### WHAT YOU NEED TO DO
Would you return all of this data exactly, leaving nothing out?

--- GIVEN INFORMATION Enclosed Below ---

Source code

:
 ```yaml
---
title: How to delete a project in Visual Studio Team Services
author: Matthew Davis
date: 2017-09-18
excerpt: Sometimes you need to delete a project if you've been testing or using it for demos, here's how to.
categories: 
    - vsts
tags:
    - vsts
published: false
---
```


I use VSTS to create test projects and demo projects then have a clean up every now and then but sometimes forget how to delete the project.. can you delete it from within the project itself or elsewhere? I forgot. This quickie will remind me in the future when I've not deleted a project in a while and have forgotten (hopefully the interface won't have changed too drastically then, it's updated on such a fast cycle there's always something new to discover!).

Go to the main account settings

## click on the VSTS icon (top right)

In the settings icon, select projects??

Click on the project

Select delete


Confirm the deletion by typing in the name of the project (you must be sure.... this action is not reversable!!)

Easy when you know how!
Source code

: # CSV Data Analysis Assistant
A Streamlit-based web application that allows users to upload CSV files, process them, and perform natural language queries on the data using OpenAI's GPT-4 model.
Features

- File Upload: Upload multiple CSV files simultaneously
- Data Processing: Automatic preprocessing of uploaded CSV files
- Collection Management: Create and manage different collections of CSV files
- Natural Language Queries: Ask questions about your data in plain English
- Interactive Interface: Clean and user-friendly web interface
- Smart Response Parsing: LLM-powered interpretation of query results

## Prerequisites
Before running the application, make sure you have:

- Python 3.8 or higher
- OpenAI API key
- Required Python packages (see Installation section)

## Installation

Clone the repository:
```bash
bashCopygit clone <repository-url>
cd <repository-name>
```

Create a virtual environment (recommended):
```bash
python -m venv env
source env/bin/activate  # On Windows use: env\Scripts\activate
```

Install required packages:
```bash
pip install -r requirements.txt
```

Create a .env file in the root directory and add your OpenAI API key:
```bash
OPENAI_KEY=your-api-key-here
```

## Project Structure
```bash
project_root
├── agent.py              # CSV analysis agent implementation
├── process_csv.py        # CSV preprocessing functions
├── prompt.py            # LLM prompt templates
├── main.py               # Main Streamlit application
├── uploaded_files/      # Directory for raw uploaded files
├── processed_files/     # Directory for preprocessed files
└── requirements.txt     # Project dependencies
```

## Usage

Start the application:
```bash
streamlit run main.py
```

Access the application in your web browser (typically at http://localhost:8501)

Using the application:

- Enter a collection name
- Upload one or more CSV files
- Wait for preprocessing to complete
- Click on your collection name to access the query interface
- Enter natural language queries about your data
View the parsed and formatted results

--- End of Enclosed GIVEN INFORMATION ---

### RESPONSE
Source code

:
 ```yaml
---
title: How to delete a project in Visual Studio Team Services
author: Matthew Davis
date: 2017-09-18
excerpt: Sometimes you need to delete a project if you've been testing or using it for demos, here's how to.
categories: 
    - vsts
tags:
    - vsts
published: false
---
```


I use VSTS to create test projects and demo projects then have a clean up every now and then but sometimes forget how to delete the project.. can you delete it from within the project itself or elsewhere? I forgot. This quickie will remind me in the future when I've not deleted a project in a while and have forgotten (hopefully the interface won't have changed too drastically then, it's updated on such a fast cycle there's always something new to discover!).

Go to the main account settings

## click on the VSTS icon (top right)

In the settings icon, select projects??

Click on the project

Select delete


Confirm the deletion by typing in the name of the project (you must be sure.... this action is not reversable!!)

Easy when you know how!
Source code

: # CSV Data Analysis Assistant
A Streamlit-based web application that allows users to upload CSV files, process them, and perform natural language queries on the data using OpenAI's GPT-4 model.
Features

- File Upload: Upload multiple CSV files simultaneously
- Data Processing: Automatic preprocessing of uploaded CSV files
- Collection Management: Create and manage different collections of CSV files
- Natural Language Queries: Ask questions about your data in plain English
- Interactive Interface: Clean and user-friendly web interface
- Smart Response Parsing: LLM-powered interpretation of query results

## Prerequisites
Before running the application, make sure you have:

- Python 3.8 or higher
- OpenAI API key
- Required Python packages (see Installation section)

## Installation

Clone the repository:
```bash
bashCopygit clone <repository-url>
cd <repository-name>
```

Create a virtual environment (recommended):
```bash
python -m venv env
source env/bin/activate  # On Windows use: env\Scripts\activate
```

Install required packages:
```bash
pip install -r requirements.txt
```

Create a .env file in the root directory and add your OpenAI API key:
```bash
OPENAI_KEY=your-api-key-here
```

## Project Structure
```bash
project_root
├── agent.py              # CSV analysis agent implementation
├── process_csv.py        # CSV preprocessing functions
├── prompt.py            # LLM prompt templates
├── main.py               # Main Streamlit application
├── uploaded_files/      # Directory for raw uploaded files
├── processed_files/     # Directory for preprocessed files
└── requirements.txt     # Project dependencies
```

## Usage

Start the application:
```bash
streamlit run main.py
```

Access the application in your web browser (typically at http://localhost:8501)

Using the application:

- Enter a collection name
- Upload one or more CSV files
- Wait for preprocessing to complete
- Click on your collection name to access the query interface
- Enter natural language queries about your data
View the parsed and formatted results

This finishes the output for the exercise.